Neuropharmacology (Impact Factor: 5.11). 06/2012; 64(1):389-95. DOI: 10.1016/j.neuropharm.2012.05.039
Source: PubMed

ABSTRACT

Emotional learning is extremely important for the survival of an individual. However, once acquired, emotional associations are not always expressed. The regulation of emotional responses under different environmental conditions is essential for mental health. Indeed, pathologic feelings of fear and anxiety are defining features of many serious psychiatric illness, including post-traumatic stress disorder (PTSD) and specific phobias. The simplest form of regulation of emotional responses is extinction, in which the conditioned response to a stimulus decreases when reinforcement (stimulus) is omitted.

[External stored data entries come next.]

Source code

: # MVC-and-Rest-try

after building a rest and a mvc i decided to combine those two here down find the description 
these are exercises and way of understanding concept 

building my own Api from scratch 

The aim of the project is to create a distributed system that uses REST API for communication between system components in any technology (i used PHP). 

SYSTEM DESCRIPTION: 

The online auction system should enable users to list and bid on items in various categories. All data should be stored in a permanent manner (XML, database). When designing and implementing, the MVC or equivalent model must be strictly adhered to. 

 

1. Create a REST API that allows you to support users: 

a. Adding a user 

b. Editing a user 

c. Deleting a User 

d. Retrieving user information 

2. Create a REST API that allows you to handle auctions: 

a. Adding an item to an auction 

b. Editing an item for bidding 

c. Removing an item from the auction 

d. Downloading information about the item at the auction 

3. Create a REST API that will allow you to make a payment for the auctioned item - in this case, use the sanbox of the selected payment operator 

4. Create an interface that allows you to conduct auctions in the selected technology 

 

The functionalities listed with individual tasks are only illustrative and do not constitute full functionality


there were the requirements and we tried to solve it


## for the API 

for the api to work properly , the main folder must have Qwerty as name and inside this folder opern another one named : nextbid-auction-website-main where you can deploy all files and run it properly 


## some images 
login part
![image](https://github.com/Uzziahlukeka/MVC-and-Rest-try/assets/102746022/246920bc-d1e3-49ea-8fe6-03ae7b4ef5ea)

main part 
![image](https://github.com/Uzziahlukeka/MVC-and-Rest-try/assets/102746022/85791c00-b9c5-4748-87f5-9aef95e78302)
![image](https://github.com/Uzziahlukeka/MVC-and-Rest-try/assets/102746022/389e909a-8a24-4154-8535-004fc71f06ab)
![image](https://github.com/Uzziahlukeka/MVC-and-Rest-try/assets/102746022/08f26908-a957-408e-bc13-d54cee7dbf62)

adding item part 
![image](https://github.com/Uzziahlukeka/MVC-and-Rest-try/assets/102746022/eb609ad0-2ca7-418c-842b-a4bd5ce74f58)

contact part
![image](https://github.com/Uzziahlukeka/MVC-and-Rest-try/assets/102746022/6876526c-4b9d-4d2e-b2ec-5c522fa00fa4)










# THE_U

In addition to modulating basal anxiety states, recent studies suggest an important role for the endocannabinoid (eCB) and glucocorticoid systems in the modulation of emotional states and extinction of aversive memories in animals. The purpose of this review is to briefly outline the animal models of fear extinction and to describe how these have been used to examine the potential of extinction enhancing agents which specifically alter the eCB and glucocorticoid systems. Pharmacological manipulations of these systems by agents such as cannabinoid or glucocorticoid agonists can enhance the extinction process and avoid the retention of memories which have the potential to trigger trauma. A better understanding of these findings through animal models highlights the possibilities of using combined extinction enhancing agents in exposure-based psychotherapies for anxiety disorders related to inappropriate retention of aversive memories. This article is part of a special issue entitled 'Cognitive Enhancers'.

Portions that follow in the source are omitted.